When it comes to Oregon history, it doesn’t get much more significant than the Ermatinger House. In 1845, Francis Ermatinger built for himself a federal style residence in what is now downtown Oregon City.
Ermatinger was a powerful and influential figure in early Oregon history, serving as a chief trader for the Hudson’s Bay Company, and holding public office in the Oregon Provisional Government in 1845. Although located in Oregon City, the Ermatinger House holds a special place in Portlander’s hearts. It is rumored that in the left parlor the famous coin toss occurred between Francis Pettygrove and Asa Lovejoy during a dinner party held in 1845. The two were arguing about whether the town to be built on their land claim (then called The Clearing) should be incorporated as “Boston” or “Portland.” Pettygrove won two out of three tosses, resulting in the city of Portland, Oregon.
The house was sold in 1849 by Ermatinger’s close friend, Dr. John McLoughlin. The house remained in its original location near the Willamette River until 1910 when it was moved up the hill in Oregon City onto a highly sloped lot, spending the next 67 years in anonymity as a rental. In 1977, the house was acquired by noted Oregon preservationist Ruth McBride Powers and moved in 1986 to city-owned property where it transitioned to a house museum.
Over the years, the City of Oregon City supported the maintenance of the house and the museum, but could not keep up with the mounting needs of the structure. In 2009, the city undertook a window repair project for the historic and replacement wood windows. What they soon began to realize was the house was twisting inward and the walls, if not stabilized, could potentially fall in on themselves. The house was quickly boarded and the house museum was shuttered. By 2010, the future of one of the oldest houses in Oregon was at risk and the city was slowly waking up to the realization that their meager maintenance budget was woefully too small for this task. Ermatinger House supporters and volunteers, Historic Review Board members, City Commission and staff spent much of that year spinning in circles trying to get their a handle on the problem.

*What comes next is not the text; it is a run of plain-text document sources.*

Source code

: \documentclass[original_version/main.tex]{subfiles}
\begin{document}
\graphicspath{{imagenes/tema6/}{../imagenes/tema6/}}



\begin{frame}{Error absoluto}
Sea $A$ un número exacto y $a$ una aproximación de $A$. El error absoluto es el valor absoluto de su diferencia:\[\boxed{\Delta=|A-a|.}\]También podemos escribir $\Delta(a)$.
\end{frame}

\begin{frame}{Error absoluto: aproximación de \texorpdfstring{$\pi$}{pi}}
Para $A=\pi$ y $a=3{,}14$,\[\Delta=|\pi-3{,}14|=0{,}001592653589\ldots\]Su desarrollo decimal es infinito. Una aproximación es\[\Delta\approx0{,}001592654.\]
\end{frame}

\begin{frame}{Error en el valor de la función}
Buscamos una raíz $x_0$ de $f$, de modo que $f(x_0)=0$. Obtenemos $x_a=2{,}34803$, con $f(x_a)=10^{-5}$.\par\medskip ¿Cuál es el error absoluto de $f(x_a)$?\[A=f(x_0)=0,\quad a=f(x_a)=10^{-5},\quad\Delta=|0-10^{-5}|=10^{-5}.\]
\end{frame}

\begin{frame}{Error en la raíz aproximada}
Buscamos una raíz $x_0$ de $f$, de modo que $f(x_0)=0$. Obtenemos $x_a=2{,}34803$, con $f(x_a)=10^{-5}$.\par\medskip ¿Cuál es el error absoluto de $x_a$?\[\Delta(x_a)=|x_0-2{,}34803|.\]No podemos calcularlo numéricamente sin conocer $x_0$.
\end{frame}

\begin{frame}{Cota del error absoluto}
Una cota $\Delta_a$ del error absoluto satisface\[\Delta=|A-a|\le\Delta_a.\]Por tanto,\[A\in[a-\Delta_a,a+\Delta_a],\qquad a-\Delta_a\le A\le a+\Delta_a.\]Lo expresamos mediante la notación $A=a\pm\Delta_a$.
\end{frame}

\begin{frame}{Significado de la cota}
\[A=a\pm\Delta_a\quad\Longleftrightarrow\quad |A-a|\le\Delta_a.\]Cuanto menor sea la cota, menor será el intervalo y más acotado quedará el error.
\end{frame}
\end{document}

In the spring of 2011, the city decided to submit an application to the Endangered Places program figuring that the extra exposure and help from the Restore Oregon (then HPLO) would be beneficial to the city. Little did we know that the Endangered Building listing and the ensuing publicity and support from Restore Oregon staff would be the catalyst that helped launch the current rehabilitation program. As soon as the list was released, the city was inundated with a swarm of support from citizens throughout the city, region and state who wanted to be involved with saving the house.
Oregon City was able to capitalize on this publicity and raised enough money to move forward with rehabilitation of the the house in the spring of 2014. A team led by Maya Foty of Architectural Resources Group and TS Gray Construction recently completed the approximately $800,000 rehabilitation project with a support from Clackamas Community Development Block Grants, and the State Historic Preservation Office. Today, the Ermatinger House sits on a new foundation (both physically and metaphorically) and is ready to open its doors once again.
Nationally and locally, house museums are facing tough times. Visitors and volunteers are aging and their small budgets often cannot maintain these older buildings. As a publically owned building, Oregon City is in a bit of a different position, it is too small to reuse as an events center and too precious to the community to rent as an Airbnb rental, something other organizations are moving to as potential solutions. What we do have are a small, but very passionate, group that wants to keep it operating as a house museum. They are working with the City on a new agreement and expectations for support and programming.
Restore Oregon has created a savvy program that shines a statewide light on the problems facing endangered buildings. This program is much more than a simple list. Often times these buildings are endangered because the local communities don’t know how to ask for help or even know what resources are available to them. If it weren’t for this program, I truly believe that Oregon City would still be looking at a shuttered building with no plans for its future.